I’ve told this story twice in the series, but there is nothing to better illustrate the need to serve others than Jesus washing the apostles’ feet. When he was done, Jesus asked them: “Do you understand what I have done for you?” He then continued: “You call me ‘Teacher’ and ‘Lord,’ and rightly so, for that is what I am. Now that I, your Lord and Teacher, have washed your feet, you also should wash one another’s feet. I have set you an example that you should do as I have done for you” (John 13:13-14).
In another story we have examined, Jesus rebuked the apostles who were fighting among themselves about who was the greatest. “Whoever wants to become great among you must be your servant,” he said, “and whoever wants to be first must be slave of all. For even the Son of Man did not come to be served, but to serve, and to give his life as a ransom for many” (Mark 10:43-45). He was essentially telling them — and consequently us — that they should become servants. Being a servant isn’t how we would like to describe ourselves, but this is how Jesus says we should. So, what do we do? Well, choose to serve. And if we ever feel bad about it, let’s remember it is what Jesus chose! And if God can humble himself, then so can we.
Jesus had what is referred to as a servant-heart. The servant-heart of Christ refers to the humble and selfless attitude demonstrated by Jesus throughout his life and ministry. He consistently put the needs of others before his own, serving and caring for those around him, even to the point of sacrificing his own life for them — and us!

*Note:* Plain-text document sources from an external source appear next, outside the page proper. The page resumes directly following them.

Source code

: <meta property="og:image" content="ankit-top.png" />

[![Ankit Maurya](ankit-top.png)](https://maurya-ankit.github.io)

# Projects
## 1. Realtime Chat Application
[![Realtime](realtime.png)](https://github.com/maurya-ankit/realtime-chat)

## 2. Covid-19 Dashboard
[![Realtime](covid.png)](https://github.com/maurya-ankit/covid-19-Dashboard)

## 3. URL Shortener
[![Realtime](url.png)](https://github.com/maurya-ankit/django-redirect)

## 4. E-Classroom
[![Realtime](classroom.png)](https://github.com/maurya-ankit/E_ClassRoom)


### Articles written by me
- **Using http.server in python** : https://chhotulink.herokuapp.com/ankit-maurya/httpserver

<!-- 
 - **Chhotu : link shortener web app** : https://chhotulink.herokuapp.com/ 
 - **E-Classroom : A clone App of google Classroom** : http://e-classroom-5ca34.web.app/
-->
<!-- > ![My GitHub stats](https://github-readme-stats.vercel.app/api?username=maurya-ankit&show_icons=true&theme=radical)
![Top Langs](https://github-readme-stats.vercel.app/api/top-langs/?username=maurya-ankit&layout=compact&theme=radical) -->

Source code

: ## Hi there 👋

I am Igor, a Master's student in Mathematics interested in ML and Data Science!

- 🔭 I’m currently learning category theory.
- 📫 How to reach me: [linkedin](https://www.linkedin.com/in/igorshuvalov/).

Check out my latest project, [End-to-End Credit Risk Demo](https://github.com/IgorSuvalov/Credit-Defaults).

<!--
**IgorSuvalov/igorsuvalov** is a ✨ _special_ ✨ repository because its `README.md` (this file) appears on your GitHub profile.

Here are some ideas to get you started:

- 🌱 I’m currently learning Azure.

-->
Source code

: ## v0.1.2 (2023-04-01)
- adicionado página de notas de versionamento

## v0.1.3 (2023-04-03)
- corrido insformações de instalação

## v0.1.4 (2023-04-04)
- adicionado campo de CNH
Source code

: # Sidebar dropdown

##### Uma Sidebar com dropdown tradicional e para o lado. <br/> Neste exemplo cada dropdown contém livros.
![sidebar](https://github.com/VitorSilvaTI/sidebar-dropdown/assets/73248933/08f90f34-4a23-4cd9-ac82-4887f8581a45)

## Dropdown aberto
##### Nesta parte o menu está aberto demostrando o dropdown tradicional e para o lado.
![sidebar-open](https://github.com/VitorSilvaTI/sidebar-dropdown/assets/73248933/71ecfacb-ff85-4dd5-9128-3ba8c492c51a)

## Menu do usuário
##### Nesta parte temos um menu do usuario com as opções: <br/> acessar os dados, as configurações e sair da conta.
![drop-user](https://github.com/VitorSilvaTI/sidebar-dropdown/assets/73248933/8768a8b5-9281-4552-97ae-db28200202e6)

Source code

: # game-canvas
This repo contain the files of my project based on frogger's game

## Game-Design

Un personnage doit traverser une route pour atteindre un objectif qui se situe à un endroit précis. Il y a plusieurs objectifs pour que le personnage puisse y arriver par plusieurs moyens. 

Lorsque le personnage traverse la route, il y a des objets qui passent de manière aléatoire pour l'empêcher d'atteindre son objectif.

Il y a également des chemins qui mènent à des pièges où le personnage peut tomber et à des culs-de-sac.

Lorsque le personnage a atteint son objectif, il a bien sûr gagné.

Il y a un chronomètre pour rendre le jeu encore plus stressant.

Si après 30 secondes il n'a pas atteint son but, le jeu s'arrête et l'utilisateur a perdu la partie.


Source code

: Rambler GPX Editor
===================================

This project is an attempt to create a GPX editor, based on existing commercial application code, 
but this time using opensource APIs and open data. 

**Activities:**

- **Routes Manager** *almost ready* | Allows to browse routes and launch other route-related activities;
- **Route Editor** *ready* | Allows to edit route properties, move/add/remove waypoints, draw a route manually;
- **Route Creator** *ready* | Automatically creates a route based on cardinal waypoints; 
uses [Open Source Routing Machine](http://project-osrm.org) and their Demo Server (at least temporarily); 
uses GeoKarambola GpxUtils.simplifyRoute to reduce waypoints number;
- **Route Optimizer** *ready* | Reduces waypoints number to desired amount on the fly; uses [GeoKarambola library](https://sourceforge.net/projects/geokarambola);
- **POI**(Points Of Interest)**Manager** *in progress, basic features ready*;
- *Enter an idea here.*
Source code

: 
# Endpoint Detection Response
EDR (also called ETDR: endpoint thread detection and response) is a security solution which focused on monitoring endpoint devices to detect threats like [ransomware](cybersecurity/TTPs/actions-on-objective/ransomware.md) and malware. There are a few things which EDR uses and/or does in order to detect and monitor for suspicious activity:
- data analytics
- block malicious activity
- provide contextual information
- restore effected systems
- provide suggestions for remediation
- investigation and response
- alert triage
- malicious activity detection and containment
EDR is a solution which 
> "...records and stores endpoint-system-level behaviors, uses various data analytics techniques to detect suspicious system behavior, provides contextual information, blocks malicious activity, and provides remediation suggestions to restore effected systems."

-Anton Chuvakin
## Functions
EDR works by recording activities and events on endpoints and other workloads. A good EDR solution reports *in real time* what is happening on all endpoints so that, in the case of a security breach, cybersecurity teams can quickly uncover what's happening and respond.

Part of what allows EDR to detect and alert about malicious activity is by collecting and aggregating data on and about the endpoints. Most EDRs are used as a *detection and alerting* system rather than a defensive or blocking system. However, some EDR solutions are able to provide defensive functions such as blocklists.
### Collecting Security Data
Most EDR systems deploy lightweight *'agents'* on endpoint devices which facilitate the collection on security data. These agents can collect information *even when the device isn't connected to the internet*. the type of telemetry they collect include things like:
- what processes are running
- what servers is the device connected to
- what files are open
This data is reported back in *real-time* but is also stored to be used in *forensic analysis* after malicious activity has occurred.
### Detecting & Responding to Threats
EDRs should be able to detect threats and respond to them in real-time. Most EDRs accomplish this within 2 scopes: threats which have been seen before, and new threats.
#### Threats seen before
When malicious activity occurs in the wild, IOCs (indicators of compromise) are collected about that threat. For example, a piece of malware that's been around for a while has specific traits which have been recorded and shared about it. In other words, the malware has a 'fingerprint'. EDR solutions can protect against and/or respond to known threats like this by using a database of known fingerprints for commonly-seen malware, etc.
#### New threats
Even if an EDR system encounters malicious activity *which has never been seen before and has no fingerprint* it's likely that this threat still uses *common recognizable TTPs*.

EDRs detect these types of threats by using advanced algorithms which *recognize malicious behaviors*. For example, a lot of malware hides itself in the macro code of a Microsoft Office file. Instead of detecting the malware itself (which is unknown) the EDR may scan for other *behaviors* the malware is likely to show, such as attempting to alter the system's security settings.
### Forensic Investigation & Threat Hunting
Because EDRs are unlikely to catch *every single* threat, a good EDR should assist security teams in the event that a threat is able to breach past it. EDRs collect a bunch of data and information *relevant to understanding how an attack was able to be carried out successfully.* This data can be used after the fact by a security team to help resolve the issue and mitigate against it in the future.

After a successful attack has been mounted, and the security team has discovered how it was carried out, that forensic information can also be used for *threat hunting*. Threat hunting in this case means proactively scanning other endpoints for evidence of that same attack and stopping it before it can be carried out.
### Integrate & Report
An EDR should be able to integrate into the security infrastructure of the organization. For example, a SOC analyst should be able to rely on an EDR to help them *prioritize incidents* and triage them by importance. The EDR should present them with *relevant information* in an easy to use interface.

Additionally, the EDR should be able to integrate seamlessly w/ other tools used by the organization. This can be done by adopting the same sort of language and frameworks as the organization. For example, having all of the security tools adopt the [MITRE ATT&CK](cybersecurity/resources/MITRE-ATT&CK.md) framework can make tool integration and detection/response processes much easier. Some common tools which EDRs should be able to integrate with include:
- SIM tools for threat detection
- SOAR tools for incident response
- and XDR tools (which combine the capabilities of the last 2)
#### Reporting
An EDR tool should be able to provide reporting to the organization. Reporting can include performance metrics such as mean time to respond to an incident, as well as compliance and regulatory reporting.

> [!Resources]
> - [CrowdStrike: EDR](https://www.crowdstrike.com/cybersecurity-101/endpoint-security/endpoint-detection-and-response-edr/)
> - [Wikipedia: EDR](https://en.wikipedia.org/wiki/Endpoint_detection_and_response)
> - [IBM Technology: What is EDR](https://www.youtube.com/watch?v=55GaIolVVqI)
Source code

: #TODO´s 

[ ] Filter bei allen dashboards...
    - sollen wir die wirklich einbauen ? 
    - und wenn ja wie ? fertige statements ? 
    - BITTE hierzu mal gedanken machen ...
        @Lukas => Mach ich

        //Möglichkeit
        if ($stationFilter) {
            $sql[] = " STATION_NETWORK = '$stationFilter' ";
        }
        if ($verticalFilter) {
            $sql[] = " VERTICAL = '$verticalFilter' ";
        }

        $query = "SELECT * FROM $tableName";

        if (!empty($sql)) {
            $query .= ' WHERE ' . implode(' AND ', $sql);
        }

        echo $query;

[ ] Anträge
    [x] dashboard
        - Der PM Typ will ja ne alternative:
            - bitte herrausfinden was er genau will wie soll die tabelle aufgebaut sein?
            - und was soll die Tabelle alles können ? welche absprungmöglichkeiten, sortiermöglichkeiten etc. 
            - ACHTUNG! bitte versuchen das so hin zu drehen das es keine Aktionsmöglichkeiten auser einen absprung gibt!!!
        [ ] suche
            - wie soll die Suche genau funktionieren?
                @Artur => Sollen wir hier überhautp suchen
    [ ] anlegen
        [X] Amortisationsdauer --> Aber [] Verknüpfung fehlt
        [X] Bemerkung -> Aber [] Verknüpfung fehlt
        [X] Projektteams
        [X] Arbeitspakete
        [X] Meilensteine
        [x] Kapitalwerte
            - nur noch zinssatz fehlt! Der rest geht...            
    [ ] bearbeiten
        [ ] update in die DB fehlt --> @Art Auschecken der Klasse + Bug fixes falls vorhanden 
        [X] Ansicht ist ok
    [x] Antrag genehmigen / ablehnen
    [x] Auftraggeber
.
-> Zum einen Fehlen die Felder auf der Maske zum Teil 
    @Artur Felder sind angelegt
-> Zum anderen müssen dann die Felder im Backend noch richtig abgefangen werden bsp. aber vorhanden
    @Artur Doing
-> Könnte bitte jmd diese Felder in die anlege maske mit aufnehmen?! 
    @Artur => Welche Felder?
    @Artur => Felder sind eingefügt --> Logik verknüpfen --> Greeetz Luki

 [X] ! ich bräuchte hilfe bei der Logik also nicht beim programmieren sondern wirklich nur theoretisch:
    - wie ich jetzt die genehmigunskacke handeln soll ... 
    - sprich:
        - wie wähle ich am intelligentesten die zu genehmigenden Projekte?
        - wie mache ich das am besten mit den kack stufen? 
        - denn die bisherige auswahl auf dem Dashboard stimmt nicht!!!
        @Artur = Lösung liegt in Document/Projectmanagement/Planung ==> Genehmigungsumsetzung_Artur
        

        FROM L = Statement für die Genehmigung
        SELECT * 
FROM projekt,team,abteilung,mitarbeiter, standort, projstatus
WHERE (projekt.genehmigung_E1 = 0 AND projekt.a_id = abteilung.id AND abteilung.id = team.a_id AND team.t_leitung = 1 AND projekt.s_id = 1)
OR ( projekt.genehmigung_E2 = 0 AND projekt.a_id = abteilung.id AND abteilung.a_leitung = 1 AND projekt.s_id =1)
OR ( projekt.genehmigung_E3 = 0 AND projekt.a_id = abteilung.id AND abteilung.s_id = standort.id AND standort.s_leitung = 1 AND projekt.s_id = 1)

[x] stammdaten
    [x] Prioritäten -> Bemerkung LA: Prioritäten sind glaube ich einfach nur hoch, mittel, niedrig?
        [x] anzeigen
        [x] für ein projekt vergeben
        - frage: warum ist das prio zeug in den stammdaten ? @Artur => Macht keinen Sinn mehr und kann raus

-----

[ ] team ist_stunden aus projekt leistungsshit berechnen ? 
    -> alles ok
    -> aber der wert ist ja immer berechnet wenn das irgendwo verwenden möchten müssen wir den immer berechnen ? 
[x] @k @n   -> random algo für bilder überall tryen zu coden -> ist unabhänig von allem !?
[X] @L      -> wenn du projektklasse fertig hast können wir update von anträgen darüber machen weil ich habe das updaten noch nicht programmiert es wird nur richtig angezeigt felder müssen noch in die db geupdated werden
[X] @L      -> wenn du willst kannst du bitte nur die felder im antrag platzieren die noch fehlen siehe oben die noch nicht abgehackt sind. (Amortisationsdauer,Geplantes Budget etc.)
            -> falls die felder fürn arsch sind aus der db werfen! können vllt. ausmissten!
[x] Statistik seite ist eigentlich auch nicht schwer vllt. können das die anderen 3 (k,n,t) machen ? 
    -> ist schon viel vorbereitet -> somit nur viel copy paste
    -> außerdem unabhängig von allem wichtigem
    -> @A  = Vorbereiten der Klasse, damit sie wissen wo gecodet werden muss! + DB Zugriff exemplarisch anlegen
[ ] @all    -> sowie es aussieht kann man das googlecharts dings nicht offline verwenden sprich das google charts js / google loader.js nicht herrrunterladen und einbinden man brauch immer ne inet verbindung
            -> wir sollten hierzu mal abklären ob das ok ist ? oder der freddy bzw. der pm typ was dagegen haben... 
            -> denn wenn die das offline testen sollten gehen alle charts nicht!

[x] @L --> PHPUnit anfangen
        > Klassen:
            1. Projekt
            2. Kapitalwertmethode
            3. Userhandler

To cultivate a servant-heart, we must practice humility, the third choice we made in this series. We need to develop a selfless attitude, putting the needs of others before our own. In his letter to the Philippians, Paul wrote: Do nothing out of selfish ambition or vain conceit. Rather, in humility value others above yourselves, not looking to your own interests but each of you to the interests of the others (Philippians 4:3-4).
We need to look for opportunities to serve the less fortunate and use our gifts in service to them. The apostle Peter wrote: Each of you should use whatever gift you have received to serve others, as faithful stewards of God’s grace in its various forms. If anyone serves, they should do so with the strength God provides, so that in all things God may be praised through Jesus Christ (1 Peter 4:10-11).
Let me end with a delightful illustration I came across recently. The great violinist, Nicolo Paganini, willed his violin to Genoa — the city of his birth — but only on condition that the instrument never be played. That was a pity because the nature of wood is that it shows little wear as long as it is used. When it isn’t used, it begins to decay. As a result, the exquisite violin room became warped in its beautiful case. It serves as a reminder that a life withdrawn from service to others loses its meaning.
So, let us choose to serve today. And let us be blessed for it. God be with you.